WPNW
- Zeeland, Michigan; United States;
- Broadcast area: Grand Rapids metropolitan area
- Frequency: 1260 kHz
- Branding: Joy Worship 96.5/98.9

Programming
- Format: Contemporary worship music

Ownership
- Owner: Lanser Broadcasting
- Sister stations: WJQK

History
- First air date: 1956 (as WJBL)
- Former call signs: WJBL (1956–1982); WWJQ (1982–2003);
- Call sign meaning: "Praise and worship"

Technical information
- Licensing authority: FCC
- Facility ID: 36532
- Class: B
- Power: 10,000 watts day; 1,000 watts night;
- Translators: 96.5 W243BD (Zeeland); 98.9 W255DI (Zeeland);

Links
- Public license information: Public file; LMS;
- Webcast: Listen live
- Website: joyworship.today

= WPNW =

WPNW (1260 AM) is a contemporary worship music radio station in Zeeland, Michigan, in the United States. The station is owned by Lanser Broadcasting, which also owns WJQK.

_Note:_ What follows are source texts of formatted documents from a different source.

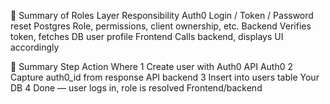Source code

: 🔐 Summary of Roles
Layer	Responsibility
Auth0	Login / Token / Password reset
Postgres	Role, permissions, client ownership, etc.
Backend	Verifies token, fetches DB user profile
Frontend	Calls backend, displays UI accordingly



🔁 Summary
Step	Action	Where
1	Create user with Auth0 API	Auth0
2	Capture auth0_id from response	API backend
3	Insert into users table	Your DB
4	Done — user logs in, role is resolved	Frontend/backend
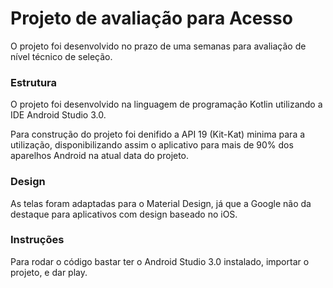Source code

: # Projeto de avaliação para Acesso

O projeto foi desenvolvido no prazo de uma semanas para avaliação de nível técnico de seleção.

### Estrutura ###

O projeto foi desenvolvido na linguagem de programação Kotlin utilizando a IDE Android Studio 3.0.

Para construção do projeto foi denifido a API 19 (Kit-Kat) minima para a utilização, disponibilizando assim o aplicativo para mais de 90% dos aparelhos Android na atual data do projeto.

### Design ###

As telas foram adaptadas para o Material Design, já que a Google não da destaque para aplicativos com design baseado no iOS.

### Instruções ###

Para rodar o código bastar ter o Android Studio 3.0 instalado, importar o projeto, e dar play.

Signing on the air on November 2, 1956, it originally had the call letters WJBL (standing for the initials of owner-partners John, Bud and Len). Sister station WJBL-FM had a frequency of 94.5 MHz (currently WKLQ).

WJBL became WWJQ in January 1982 when purchased by Lanser Broadcasting. In the mid-1980s, WWJQ was a beautiful music station. When it was paired with FM sister station WJQK, it was known as WJQ AM and FM. In January 2003, WWJQ became WPNW ("praise and worship").

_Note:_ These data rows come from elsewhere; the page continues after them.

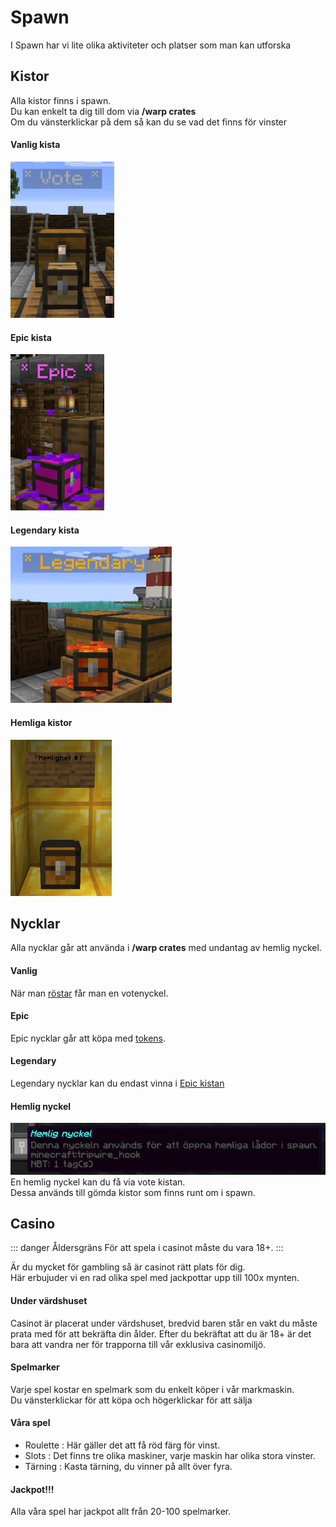 # Spawn
I Spawn har vi lite olika aktiviteter och platser som man kan utforska

## Kistor
Alla kistor finns i spawn.  
Du kan enkelt ta dig till dom via **/warp crates**  
Om du vänsterklickar på dem så kan du se vad det finns för vinster  

#### Vanlig kista  
<img src="../../.vuepress/public/images/kistor/votecrate.png" 
     height="250" />

#### Epic kista  
<img src="../../.vuepress/public/images/kistor/epiccrate.png" 
     height="250" />

#### Legendary kista  
<img src="../../.vuepress/public/images/kistor/legendarycrate.png" 
     height="250" />

#### Hemliga kistor  
<img src="../../.vuepress/public/images/kistor/Hemligkista1.png" 
     height="250" />

## Nycklar
Alla nycklar går att använda i **/warp crates** med undantag av hemlig nyckel.  
  
#### Vanlig  
När man [röstar](./../../vote.md) får man en votenyckel.   
  
#### Epic
Epic nycklar går att köpa med [tokens](./tokens).  
  
#### Legendary
Legendary nycklar kan du endast vinna i [Epic kistan](#epic-kista)  
  
#### Hemlig nyckel  
![Hemlig nyckel](../../.vuepress/public/images/kistor/hemlig_nyckel.png)  
En hemlig nyckel kan du få via vote kistan.  
Dessa används till gömda kistor som finns runt om i spawn.   

## Casino

::: danger Åldersgräns
För att spela i casinot måste du vara 18+.
:::

Är du mycket för gambling så är casinot rätt plats för dig.  
Här erbujuder vi en rad olika spel med jackpottar upp till 100x mynten.

#### Under värdshuset

Casinot är placerat under värdshuset, bredvid baren står en vakt du måste prata med för att bekräfta din ålder. 
Efter du bekräftat att du är 18+ är det bara att vandra ner för trapporna till vår exklusiva casinomiljö.


#### Spelmarker
Varje spel kostar en spelmark som du enkelt köper i vår markmaskin.  
Du vänsterklickar för att köpa och högerklickar för att sälja

#### Våra spel
- Roulette : Här gäller det att få röd färg för vinst. 
- Slots    : Det finns tre olika maskiner, varje maskin har olika stora vinster.
- Tärning  : Kasta tärning, du vinner på allt över fyra.

#### Jackpot!!!  
Alla våra spel har jackpot allt från 20-100 spelmarker.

As of September 1, 2005, WPNW flipped to news/talk, after several years as a praise and worship station. It was positioned as "1260 The Pledge".

On August 31, 2020, WPNW changed formats from religious talk to worship music, branded as "Joy Worship 96.5/98.9".

WPNW programming is simulcast on FM translators 96.5 W243BD and 98.9 W255DI, also licensed to Zeeland.